Bulgogi, a favored dish associated with beef, steak to Western familiarity, is more than the grilled preparation to Hanguk, for it now includes chicken (dak) and pork (dwaeji). Bulgogi (China’s kaorou) and kimchi (Dong Bei’s labachai) were two of my favorite viands when I first stayed longer than a day in Suwon south of Seoul.
What is now a bedroom community, suburb to the capital city, Suwon was farmland for fruit orchards and vegetables in August ’72, the peach blossom’s aroma wafting over the land along with the scent of cabbage fermentation. History now reveals that the U.S. military and Ferdinand Marcos’ henchmen were in Walker Hill plotting the details of a martial law that was declared on Sept. 21 a month later. McCoy toed U.S. policy that at the time, which favored the leadership of indigenous dictators. (Don’t get me wrong. As an Ilocano, I attest to Manong Ferdie’s dictatorship!)
But history is not our preoccupation in this reflection. It is the taste for bulgogi, kalbi (spare ribs), and kimchi that forever stayed with me. When Hyatt announced the addition of a Korean station in their Tour of Asia Sunday dinner buffet, I counted my pennies to see if I could squeeze my way to the sindoju and dongdongju (rice wines). Austerity has been the tenor of our post-Soudelor finances, so we reluctantly passed up the occasion and drooled from a distance.

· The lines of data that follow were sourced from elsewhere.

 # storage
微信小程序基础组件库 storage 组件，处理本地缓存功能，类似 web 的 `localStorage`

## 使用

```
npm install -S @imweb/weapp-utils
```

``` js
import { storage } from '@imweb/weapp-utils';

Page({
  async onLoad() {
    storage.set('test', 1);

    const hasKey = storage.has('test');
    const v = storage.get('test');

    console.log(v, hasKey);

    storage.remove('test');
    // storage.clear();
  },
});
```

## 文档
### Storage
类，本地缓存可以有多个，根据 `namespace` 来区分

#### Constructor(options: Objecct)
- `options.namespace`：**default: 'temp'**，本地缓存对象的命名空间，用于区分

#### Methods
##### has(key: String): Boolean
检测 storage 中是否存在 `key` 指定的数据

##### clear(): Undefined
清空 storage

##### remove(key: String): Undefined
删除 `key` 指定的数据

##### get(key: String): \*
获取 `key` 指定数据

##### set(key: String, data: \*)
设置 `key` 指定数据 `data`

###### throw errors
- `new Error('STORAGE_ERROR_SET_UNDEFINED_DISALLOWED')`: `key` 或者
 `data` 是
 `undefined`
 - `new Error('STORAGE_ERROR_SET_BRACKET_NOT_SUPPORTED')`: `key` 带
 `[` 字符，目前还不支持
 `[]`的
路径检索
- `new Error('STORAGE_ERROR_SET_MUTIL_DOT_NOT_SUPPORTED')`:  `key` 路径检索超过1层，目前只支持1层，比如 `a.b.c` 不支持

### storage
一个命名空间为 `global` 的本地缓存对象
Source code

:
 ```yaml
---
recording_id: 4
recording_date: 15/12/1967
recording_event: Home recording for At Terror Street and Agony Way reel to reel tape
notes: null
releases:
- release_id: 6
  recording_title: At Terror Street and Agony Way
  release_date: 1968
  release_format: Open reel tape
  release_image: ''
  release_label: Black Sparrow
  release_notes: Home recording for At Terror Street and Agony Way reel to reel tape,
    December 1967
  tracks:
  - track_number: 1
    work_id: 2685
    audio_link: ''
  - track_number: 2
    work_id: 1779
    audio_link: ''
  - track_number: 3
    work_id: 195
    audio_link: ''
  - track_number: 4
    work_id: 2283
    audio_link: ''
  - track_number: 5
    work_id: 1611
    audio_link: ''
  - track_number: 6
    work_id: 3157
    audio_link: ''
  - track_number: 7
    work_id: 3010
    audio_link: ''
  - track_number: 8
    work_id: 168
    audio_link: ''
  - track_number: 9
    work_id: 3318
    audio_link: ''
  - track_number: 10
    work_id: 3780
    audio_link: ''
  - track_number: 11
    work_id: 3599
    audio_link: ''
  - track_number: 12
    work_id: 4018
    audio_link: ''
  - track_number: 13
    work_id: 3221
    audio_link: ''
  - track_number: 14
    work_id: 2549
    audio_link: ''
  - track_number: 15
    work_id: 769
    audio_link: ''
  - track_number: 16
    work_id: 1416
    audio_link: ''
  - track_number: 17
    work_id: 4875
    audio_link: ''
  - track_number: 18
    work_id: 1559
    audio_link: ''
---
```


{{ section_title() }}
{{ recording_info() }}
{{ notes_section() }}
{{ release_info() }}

The state of my finances is not at issue either. Getting to the jesasang (ancestral) table on the charye (tea rites) would have satisfied my Rock-of-Peter curiosity on Buddhist and Confucian traditions, but it was still the taste buds that wanted to be sated.
Saipan should be familiar with the bulgogi and kalbi by now. After all, the traditions of old Goguryo is not foreign to the Marianas as many of the Japanese workers of the sugar field and the soldiers that came to the defense of Saipan during WWII were of Hanguk descent. Now, one can’t go to a mom-and-pop store without running into a proprietor, or a DFS store and hotel staff, without hearing yobo sae yo and khamsa hamnida.

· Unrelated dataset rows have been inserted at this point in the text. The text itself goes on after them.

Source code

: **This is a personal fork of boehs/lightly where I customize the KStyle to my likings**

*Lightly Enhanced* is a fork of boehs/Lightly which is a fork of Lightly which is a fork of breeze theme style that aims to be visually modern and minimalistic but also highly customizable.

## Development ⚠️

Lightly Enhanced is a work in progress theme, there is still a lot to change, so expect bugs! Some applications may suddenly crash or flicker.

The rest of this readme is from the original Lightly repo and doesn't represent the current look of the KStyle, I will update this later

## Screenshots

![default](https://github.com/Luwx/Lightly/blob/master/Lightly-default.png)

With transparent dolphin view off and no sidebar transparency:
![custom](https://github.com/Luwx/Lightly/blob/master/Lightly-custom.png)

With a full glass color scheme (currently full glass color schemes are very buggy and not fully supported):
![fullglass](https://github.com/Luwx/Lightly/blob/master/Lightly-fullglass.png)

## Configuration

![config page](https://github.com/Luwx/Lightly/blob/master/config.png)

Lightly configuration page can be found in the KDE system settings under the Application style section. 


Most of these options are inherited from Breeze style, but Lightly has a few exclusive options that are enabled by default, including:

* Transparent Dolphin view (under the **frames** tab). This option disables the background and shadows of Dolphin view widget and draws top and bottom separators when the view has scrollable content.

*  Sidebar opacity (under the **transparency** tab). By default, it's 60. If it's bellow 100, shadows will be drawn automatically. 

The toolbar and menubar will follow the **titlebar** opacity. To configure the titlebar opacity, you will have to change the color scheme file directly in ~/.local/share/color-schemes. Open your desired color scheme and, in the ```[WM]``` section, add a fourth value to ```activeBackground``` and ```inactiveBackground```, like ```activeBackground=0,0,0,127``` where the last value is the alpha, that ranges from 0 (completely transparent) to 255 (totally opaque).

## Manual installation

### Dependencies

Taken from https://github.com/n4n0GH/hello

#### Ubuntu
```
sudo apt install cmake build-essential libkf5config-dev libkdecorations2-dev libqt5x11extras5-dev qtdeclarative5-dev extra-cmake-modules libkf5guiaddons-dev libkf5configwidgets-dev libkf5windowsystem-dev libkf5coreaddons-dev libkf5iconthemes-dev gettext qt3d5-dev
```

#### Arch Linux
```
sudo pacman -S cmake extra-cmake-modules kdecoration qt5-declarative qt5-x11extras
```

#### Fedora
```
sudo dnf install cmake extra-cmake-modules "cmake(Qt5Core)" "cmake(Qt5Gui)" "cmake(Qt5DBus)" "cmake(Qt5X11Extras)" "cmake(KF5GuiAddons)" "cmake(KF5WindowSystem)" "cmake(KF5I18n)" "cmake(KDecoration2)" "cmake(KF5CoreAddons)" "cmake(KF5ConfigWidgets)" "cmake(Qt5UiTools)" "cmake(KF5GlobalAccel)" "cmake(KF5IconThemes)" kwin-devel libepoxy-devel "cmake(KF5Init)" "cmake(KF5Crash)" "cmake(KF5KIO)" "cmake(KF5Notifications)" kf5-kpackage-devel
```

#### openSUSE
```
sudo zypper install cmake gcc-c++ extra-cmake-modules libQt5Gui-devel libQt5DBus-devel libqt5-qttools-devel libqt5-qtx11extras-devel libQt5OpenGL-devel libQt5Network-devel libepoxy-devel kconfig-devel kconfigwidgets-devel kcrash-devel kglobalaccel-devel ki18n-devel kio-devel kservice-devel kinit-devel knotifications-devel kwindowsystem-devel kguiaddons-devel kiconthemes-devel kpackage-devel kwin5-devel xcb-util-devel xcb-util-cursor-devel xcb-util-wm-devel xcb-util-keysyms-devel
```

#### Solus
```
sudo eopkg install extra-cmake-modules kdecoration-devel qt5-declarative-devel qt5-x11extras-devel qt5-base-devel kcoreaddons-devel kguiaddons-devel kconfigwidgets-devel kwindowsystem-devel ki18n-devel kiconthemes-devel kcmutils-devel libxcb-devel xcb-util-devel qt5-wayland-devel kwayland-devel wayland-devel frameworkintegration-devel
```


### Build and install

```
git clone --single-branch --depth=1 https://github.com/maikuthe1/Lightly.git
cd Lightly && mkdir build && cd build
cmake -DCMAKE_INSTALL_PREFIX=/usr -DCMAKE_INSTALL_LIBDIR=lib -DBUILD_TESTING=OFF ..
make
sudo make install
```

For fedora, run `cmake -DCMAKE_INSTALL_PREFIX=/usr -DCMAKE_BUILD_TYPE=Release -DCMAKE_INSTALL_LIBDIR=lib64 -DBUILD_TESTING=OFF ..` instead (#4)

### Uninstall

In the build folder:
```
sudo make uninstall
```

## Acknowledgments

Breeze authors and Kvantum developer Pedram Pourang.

Kim chee (as spelled in Hawaii) has gone international, though Asiana of the Kumho group (Star Alliance) and Korean Air (SkyTeam, aka Korea Air Lines) do not include it in their in-flight offerings. I remember going to a Seoul McDonald’s in ’72 and was offered the Big Mac with kim chi. That is pandering to the indigenous taste buds. But I got used to the taste and the smell. Ms. Kang initiated me to the flavor and I was not one to complain. I relished the breath’s under-the-sheet aroma in olden times!
But the culinary aspect of Chuseok is our concern, though differences in architecture of Sinosphere might be of interest when looking at the shape of pagoda roofs. Nihonggo build eaves straight down with barely a curve, while Hanguk does theirs straight up on a definite curve. Zhongguo does its slant right on the median, which is no surprise since the indigenous name for “China” (Persia’s land of the Qin) is governance from the middle, Zhong Guo!

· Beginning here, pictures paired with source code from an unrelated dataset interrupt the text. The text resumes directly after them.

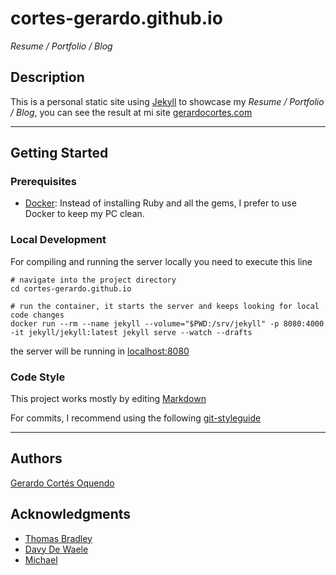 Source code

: # cortes-gerardo.github.io
_Resume / Portfolio / Blog_

## Description
This is a personal static site using [Jekyll](https://jekyllrb.com/) to showcase my _Resume / Portfolio / Blog_, you can see the result at mi site [gerardocortes.com](http://gerardocortes.com)

---

## Getting Started
### Prerequisites
- [Docker](https://www.docker.com/): Instead of installing Ruby and all the gems, I prefer to use Docker to keep my PC clean.

### Local Development
For compiling and running the server locally you need to execute this line

```shell
# navigate into the project directory
cd cortes-gerardo.github.io

# run the container, it starts the server and keeps looking for local code changes  
docker run --rm --name jekyll --volume="$PWD:/srv/jekyll" -p 8080:4000 -it jekyll/jekyll:latest jekyll serve --watch --drafts
```
the server will be running in [localhost:8080](http://localhost:8080/)

### Code Style
This project works mostly by editing [Markdown](https://jekyllrb.com/docs/configuration/markdown)

For commits, I recommend using the following [git-styleguide](https://udacity.github.io/git-styleguide/)

---

## Authors
[Gerardo Cortés Oquendo](mailto:gerardo.cortes.o@gmail.com)

## Acknowledgments
- [Thomas Bradley](https://www.youtube.com/playlist?list=PLWjCJDeWfDdfVEcLGAfdJn_HXyM4Y7_k-)
- [Davy De Waele](https://ddewaele.github.io/running-jekyll-in-docker/)
- [Michael](https://dev.to/michael/compile-a-jekyll-project-without-installing-jekyll-or-ruby-by-using-docker-4184)

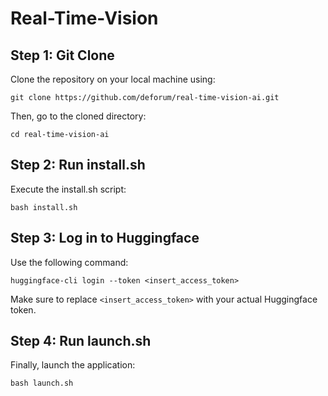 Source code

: # Real-Time-Vision

## Step 1: Git Clone

Clone the repository on your local machine using:

```
git clone https://github.com/deforum/real-time-vision-ai.git
```
Then, go to the cloned directory:

```
cd real-time-vision-ai
```

## Step 2: Run install.sh

Execute the install.sh script:

```
bash install.sh
```

## Step 3: Log in to Huggingface

Use the following command:

```
huggingface-cli login --token <insert_access_token>
```

Make sure to replace `<insert_access_token>` with your actual Huggingface token.

## Step 4: Run launch.sh

Finally, launch the application:

```
bash launch.sh
```
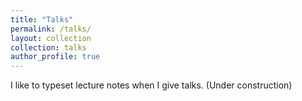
 ```yaml
---
title: "Talks"
permalink: /talks/
layout: collection
collection: talks
author_profile: true
---
```


I like to typeset lecture notes when I give talks. (Under construction)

On the spice side, Japan tends to let cuisine go on its own, allowing the natural ingredient to exude its own flavor with not much assistance from seasonings, while the Korean would be exuberant in their use of pepper, onions and garlic, among other garnishes. The Chinese tend to take the middle way, right down the Han’s alley of the old Chang-an, now Xi’an of Shaanxi, unless one finds himself in the foothills of Sichuan or the Silk Road caravan through Taklimakan (the desert where folks “go in and don’t come out”) heading for Central Asia of the Kazakhs and other -stans!
We keep heading back to geography when we should be savoring the flavor, indulging the palate. Which is what the Chuseok at Hyatt is all about. In an earlier time, I wore my Cheong-san and my lady her Qi pao, to savor another Sinosphere flavorful offering, but those days are gone. Besides, I’d look ridiculous at Kili Cafe wearing a Dopo (with the wide-brim hat) while I escort a lady on her majoba (long jacket) over her Hanbok on top of the jeogori (short jacket). Besides, my Hangul neighbor won’t wear one unless her husband tags along. What is a single guy to do?
So back to bulgogi, kalbi, and kim chi. Watching calories, skip the bulgogi; on the grill, kalbi is Saipan-familiar, consume with caution, but the kim chi, well, it is a garnish, and one treads gingerly through the culinary track, for like Malay durian, it smells like hell but tastes like heaven. Let olfactory and tactile be gustatory. Enjoy.